= Ashley Gorge =

River Gorge and rural locality in New Zealand

The Ashley Gorge is a river gorge of the Ashley River / Rakahuri in Canterbury, New Zealand. The river is bridged at the mouth of the gorge by the Inland Scenic Route, formerly designated State Highway 72. A popular picnic ground and camping area is adjacent to the bridge. Upstream of the gorge the river flows through the Lees Valley.

Ashley Gorge is also the name of a small rural locality 2.5 km southwest of the bridge.

==Demographics==
The Ashley Gorge statistical area, which also includes Burnt Hill and Coopers Creek, covers 336.41 km2. It had an estimated population of as of with a population density of people per km^{2}.

Ashley Gorge had a population of 1,311 in the 2023 New Zealand census, an increase of 177 people (15.6%) since the 2018 census, and an increase of 309 people (30.8%) since the 2013 census. There were 642 males and 663 females in 480 dwellings. 2.3% of people identified as LGBTIQ+. The median age was 41.1 years (compared with 38.1 years nationally). There were 243 people (18.5%) aged under 15 years, 213 (16.2%) aged 15 to 29, 666 (50.8%) aged 30 to 64, and 189 (14.4%) aged 65 or older.

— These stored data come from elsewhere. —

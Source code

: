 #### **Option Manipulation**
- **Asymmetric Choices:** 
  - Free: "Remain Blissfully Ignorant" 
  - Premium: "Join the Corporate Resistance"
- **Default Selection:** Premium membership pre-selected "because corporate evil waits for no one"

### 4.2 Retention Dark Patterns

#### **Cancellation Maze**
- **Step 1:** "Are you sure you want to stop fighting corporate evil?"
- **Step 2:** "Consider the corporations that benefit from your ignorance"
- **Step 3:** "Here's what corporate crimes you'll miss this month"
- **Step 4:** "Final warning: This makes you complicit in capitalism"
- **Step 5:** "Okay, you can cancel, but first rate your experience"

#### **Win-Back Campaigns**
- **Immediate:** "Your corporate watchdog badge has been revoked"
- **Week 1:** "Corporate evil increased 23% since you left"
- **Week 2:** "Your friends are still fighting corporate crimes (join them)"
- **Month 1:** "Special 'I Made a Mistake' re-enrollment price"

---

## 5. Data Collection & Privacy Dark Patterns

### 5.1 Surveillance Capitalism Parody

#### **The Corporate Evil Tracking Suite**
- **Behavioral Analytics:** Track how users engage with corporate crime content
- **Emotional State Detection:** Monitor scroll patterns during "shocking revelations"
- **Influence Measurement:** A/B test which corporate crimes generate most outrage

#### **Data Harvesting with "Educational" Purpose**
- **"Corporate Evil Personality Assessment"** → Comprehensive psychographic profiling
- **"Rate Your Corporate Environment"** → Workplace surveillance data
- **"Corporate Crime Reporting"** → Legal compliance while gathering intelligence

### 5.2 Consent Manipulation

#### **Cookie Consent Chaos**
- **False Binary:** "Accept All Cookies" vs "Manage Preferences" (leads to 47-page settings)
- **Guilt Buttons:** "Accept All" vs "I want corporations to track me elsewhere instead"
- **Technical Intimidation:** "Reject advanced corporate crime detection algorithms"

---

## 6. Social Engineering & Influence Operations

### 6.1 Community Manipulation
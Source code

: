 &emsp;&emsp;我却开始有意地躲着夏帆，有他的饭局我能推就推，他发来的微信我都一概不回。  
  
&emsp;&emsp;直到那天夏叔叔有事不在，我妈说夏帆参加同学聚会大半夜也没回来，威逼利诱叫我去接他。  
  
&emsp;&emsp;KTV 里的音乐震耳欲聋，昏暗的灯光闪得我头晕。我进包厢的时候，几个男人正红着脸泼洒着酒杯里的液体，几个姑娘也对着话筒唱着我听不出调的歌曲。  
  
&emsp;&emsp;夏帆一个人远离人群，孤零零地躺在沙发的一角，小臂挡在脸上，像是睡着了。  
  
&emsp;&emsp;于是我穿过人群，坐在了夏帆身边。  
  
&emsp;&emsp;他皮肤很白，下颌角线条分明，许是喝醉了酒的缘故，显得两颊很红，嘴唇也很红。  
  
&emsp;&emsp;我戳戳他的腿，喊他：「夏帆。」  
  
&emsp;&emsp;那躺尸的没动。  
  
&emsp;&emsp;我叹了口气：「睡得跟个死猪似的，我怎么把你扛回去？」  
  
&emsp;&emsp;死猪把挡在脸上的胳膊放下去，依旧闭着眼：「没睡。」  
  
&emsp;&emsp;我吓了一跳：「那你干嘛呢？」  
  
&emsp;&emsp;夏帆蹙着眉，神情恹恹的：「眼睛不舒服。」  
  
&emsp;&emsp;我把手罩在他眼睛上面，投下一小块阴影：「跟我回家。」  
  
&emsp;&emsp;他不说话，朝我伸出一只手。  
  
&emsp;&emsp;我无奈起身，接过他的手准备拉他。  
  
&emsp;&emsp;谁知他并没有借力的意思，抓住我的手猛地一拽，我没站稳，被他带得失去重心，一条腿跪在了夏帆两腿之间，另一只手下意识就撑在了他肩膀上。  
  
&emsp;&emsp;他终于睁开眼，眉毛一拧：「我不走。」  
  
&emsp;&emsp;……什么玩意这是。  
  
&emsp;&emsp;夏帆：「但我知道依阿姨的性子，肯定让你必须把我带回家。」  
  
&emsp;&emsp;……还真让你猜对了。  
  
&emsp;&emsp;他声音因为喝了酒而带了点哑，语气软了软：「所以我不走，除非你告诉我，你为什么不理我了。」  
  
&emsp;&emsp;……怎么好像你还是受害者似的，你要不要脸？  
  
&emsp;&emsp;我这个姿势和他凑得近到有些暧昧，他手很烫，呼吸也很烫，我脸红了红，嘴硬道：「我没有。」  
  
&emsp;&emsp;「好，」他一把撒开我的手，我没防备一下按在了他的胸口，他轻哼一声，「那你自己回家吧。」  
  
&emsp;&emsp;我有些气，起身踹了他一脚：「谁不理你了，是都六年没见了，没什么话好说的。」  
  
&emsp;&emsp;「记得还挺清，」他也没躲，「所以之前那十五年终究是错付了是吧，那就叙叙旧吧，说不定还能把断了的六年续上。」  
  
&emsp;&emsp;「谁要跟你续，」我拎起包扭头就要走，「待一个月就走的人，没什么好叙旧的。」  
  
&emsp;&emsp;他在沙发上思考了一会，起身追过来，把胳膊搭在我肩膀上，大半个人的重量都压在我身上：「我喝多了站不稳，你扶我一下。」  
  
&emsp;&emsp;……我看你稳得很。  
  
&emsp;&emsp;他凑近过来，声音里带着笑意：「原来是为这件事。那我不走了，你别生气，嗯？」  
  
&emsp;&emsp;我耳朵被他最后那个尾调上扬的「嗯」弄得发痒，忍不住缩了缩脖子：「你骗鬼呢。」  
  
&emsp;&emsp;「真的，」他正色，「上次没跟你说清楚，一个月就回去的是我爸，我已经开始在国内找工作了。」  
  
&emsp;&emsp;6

People could identify as more than one ethnicity. The results were 92.9% European (Pākehā); 7.8% Māori; 2.1% Pasifika; 3.4% Asian; 1.1% Middle Eastern, Latin American and African New Zealanders (MELAA); and 2.7% other, which includes people giving their ethnicity as "New Zealander". English was spoken by 97.7%, Māori by 0.9%, Samoan by 0.2%, and other languages by 7.1%. No language could be spoken by 1.6% (e.g. too young to talk). The percentage of people born overseas was 21.1, compared with 28.8% nationally.

Religious affiliations were 29.7% Christian, 0.2% Buddhist, 0.7% New Age, and 1.8% other religions. People who answered that they had no religion were 57.9%, and 9.6% of people did not answer the census question.

Of those at least 15 years old, 210 (19.7%) people had a bachelor's or higher degree, 618 (57.9%) had a post-high school certificate or diploma, and 234 (21.9%) people exclusively held high school qualifications. The median income was $40,100, compared with $41,500 nationally. 108 people (10.1%) earned over $100,000 compared to 12.1% nationally. The employment status of those at least 15 was 573 (53.7%) full-time, 183 (17.1%) part-time, and 12 (1.1%) unemployed.